The Irish-born priest, revered for his revolutionary approach to caring for homeless and impoverished children in the 20th century, famously said there was “no such thing as a bad boy, only bad environment, bad modeling, and bad teaching.”

His life and legacy were immortalized in the 1938 movie “Boys Town,” starring Spencer Tracy, who won an Oscar for his portrayal of the priest.

Thanks to his ministry to young boys in Omaha, Nebraska, Flanagan was invited to review the child welfare conditions in Japan and Korea in 1947, and the following year in Austria and Germany.

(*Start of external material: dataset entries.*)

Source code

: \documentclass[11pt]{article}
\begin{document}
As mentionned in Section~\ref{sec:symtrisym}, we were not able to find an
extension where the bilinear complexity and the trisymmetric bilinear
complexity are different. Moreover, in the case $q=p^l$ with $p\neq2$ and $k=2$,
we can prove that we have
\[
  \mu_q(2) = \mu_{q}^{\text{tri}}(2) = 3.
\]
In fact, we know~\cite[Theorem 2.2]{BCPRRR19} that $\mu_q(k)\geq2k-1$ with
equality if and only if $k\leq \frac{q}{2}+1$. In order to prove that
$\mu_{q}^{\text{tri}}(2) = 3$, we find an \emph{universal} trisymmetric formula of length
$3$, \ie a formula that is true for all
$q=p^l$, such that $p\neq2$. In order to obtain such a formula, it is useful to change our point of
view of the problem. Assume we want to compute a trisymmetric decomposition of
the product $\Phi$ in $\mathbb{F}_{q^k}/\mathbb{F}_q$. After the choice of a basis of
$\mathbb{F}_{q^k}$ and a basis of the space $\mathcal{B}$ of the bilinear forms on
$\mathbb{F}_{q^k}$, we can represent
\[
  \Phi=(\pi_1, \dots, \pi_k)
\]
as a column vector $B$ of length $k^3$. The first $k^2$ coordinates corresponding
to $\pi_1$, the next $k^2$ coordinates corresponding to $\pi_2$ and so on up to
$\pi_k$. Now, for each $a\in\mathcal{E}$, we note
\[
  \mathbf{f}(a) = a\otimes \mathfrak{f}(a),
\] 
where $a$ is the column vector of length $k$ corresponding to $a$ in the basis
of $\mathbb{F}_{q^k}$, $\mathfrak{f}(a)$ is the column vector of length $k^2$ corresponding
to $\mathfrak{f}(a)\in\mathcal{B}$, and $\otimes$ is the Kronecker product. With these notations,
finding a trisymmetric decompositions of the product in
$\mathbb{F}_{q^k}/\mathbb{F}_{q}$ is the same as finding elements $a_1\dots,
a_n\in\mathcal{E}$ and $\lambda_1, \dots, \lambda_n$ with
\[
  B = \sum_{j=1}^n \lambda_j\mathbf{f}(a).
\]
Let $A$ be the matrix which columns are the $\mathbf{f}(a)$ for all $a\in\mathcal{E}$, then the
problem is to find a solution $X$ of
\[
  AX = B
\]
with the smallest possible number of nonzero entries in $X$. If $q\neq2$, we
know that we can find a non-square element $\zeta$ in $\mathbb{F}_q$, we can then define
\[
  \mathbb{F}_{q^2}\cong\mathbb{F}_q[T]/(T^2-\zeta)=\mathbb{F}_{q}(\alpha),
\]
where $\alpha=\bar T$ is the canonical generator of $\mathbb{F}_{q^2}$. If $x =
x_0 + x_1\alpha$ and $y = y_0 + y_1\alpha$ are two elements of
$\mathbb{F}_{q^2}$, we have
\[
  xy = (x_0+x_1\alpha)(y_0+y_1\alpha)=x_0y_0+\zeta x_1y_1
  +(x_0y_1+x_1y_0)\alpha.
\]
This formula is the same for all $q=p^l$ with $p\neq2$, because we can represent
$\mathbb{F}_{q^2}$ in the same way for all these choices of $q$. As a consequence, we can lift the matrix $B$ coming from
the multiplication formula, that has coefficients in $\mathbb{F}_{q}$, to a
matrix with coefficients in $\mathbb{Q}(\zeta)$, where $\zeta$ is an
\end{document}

While in Germany, Flanagan had a heart attack and died on May 15, 1948. His body rests at Dowd Memorial Chapel of the Immaculate Conception in Boys Town, Nebraska.

The pope declared the “heroic virtue” of Flanagan alongside four other holy men and women on March 23.

He also authorized the beatification of Italian Cardinal Ludovico Altieri, who died ministering to cholera patients during an epidemic in 1867.

Altieri was found to have made an “offering of life,” a legal path to sainthood created by Pope Francis in 2017.

The other sainthood causes advanced Monday are French diocesan priest Henri Caffarel (1903-1996), founder of Équipes Notre-Dame; Visionary and Polish Sister Barbara Stanisława Samulowska, who served for five decades as a missionary in Guatemala (1865-1950); Spanish Sister Maria Dolores Romero Algarín (Mother Belén) (1916-1977); and Italian husband and father of 12 Giuseppe Castagnetti (1909-1965).